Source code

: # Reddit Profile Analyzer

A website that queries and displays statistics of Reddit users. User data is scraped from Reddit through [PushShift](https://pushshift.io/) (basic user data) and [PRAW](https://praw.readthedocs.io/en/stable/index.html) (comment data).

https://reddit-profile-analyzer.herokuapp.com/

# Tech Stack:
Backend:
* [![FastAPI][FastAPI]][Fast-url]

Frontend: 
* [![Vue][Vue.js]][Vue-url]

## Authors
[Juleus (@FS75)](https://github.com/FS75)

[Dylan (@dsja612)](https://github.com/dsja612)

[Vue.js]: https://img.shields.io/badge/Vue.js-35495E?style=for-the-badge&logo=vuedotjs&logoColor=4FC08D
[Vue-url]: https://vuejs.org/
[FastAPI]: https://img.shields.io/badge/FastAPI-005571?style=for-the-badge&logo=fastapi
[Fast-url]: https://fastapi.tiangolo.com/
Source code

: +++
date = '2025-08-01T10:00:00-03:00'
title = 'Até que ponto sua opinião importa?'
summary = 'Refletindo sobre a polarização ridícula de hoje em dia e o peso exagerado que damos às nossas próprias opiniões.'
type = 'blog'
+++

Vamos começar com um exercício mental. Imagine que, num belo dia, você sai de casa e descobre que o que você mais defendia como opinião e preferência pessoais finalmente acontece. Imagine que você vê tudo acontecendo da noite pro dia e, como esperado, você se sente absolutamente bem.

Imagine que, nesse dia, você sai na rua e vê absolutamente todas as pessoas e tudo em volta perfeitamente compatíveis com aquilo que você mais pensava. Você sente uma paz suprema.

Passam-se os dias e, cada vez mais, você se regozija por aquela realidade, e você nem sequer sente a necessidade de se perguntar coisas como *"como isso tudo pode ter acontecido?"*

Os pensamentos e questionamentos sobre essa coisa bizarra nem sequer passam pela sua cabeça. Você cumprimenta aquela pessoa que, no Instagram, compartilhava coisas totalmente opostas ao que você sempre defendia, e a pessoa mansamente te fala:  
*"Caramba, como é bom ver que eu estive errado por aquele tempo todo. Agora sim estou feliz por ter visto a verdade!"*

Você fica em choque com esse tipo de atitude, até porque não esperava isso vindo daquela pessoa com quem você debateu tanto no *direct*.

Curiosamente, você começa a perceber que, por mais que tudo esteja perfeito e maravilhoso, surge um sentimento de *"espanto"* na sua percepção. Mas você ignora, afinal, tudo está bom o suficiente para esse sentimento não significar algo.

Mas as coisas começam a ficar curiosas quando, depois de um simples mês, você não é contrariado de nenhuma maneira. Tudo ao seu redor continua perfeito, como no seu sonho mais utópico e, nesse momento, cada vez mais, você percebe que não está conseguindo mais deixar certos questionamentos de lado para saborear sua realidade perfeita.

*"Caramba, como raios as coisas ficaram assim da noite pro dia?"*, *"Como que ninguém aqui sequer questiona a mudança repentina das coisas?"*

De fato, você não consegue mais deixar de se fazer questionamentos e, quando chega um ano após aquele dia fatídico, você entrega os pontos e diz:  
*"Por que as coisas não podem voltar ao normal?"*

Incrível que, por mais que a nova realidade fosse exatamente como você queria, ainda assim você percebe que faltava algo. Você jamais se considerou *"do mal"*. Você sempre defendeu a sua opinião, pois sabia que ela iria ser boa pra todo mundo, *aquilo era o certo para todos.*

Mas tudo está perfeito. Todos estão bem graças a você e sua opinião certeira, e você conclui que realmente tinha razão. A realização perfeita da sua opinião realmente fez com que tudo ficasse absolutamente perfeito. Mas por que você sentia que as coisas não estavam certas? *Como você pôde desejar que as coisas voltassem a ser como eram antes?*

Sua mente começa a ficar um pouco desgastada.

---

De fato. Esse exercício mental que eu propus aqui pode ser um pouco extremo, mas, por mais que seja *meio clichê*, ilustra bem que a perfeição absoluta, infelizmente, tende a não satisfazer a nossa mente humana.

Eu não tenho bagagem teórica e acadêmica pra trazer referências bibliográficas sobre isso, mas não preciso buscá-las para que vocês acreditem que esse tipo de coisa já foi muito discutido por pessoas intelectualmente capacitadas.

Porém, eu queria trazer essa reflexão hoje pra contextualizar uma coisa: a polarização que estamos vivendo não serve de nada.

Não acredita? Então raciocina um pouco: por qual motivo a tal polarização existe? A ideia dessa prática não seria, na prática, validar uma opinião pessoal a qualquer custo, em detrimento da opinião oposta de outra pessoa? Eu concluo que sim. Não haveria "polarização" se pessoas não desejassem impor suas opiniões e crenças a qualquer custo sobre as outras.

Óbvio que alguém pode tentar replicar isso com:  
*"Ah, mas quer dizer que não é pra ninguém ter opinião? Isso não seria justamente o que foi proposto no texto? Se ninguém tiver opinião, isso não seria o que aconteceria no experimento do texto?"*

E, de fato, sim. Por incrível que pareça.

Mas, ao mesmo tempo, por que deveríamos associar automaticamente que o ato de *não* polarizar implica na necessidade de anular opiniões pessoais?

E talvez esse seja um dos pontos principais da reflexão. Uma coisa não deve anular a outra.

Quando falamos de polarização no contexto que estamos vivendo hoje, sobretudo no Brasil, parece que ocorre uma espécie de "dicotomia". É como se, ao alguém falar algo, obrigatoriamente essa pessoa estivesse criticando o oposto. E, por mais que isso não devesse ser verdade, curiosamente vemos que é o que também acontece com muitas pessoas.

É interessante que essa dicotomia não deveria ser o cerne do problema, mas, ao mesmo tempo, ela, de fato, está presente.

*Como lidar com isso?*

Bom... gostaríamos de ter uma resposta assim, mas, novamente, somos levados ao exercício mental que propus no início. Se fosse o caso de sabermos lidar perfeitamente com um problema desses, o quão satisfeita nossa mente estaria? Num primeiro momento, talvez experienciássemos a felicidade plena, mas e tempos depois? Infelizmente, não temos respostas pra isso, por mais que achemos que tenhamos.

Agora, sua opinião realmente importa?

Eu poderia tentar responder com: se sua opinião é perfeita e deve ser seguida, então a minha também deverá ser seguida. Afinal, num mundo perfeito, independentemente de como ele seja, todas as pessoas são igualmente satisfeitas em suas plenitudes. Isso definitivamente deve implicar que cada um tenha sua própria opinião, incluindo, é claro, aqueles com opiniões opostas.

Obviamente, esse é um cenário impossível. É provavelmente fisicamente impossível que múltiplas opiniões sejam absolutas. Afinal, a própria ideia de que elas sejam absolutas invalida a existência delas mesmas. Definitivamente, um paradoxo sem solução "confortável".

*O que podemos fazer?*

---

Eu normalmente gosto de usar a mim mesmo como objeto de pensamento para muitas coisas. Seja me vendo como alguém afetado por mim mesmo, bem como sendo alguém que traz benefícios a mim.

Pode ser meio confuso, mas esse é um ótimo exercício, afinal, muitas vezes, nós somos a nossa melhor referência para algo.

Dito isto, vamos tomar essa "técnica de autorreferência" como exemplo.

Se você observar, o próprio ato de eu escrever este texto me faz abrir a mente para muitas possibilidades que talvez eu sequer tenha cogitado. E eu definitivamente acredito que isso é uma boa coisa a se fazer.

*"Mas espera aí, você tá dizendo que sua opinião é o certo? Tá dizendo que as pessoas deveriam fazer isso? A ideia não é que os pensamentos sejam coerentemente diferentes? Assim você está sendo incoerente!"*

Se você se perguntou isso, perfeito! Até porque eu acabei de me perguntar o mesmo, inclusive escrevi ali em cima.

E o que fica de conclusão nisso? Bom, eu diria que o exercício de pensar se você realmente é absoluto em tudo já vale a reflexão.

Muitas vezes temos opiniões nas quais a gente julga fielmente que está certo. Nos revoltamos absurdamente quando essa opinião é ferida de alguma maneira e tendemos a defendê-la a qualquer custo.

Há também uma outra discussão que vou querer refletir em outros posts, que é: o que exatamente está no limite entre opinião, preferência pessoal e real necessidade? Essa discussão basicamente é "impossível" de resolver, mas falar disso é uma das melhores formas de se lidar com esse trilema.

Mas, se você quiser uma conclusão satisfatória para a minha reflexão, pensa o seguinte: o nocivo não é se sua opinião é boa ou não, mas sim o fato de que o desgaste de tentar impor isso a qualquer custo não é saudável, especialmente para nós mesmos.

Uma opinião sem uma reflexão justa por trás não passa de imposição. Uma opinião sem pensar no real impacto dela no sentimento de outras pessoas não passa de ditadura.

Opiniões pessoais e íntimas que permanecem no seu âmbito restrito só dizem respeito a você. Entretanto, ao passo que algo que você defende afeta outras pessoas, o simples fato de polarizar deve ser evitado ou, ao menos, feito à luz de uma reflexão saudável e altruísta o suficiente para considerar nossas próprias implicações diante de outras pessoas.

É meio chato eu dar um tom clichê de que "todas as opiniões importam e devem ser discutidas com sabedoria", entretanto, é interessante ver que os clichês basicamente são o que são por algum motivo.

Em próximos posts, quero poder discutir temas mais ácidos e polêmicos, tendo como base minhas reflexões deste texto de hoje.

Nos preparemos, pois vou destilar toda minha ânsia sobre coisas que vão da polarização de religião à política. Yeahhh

**Work instructions:** Above are some lines. Repeat exactly, and only, those from the line that has "Eu poderia tentar" through the line that has "Dito isto, vamos".

**Answer to this exercise:**
Eu poderia tentar responder com: se sua opinião é perfeita e deve ser seguida, então a minha também deverá ser seguida. Afinal, num mundo perfeito, independentemente de como ele seja, todas as pessoas são igualmente satisfeitas em suas plenitudes. Isso definitivamente deve implicar que cada um tenha sua própria opinião, incluindo, é claro, aqueles com opiniões opostas.

Obviamente, esse é um cenário impossível. É provavelmente fisicamente impossível que múltiplas opiniões sejam absolutas. Afinal, a própria ideia de que elas sejam absolutas invalida a existência delas mesmas. Definitivamente, um paradoxo sem solução "confortável".

*O que podemos fazer?*

---

Eu normalmente gosto de usar a mim mesmo como objeto de pensamento para muitas coisas. Seja me vendo como alguém afetado por mim mesmo, bem como sendo alguém que traz benefícios a mim.

Pode ser meio confuso, mas esse é um ótimo exercício, afinal, muitas vezes, nós somos a nossa melhor referência para algo.

Dito isto, vamos tomar essa "técnica de autorreferência" como exemplo.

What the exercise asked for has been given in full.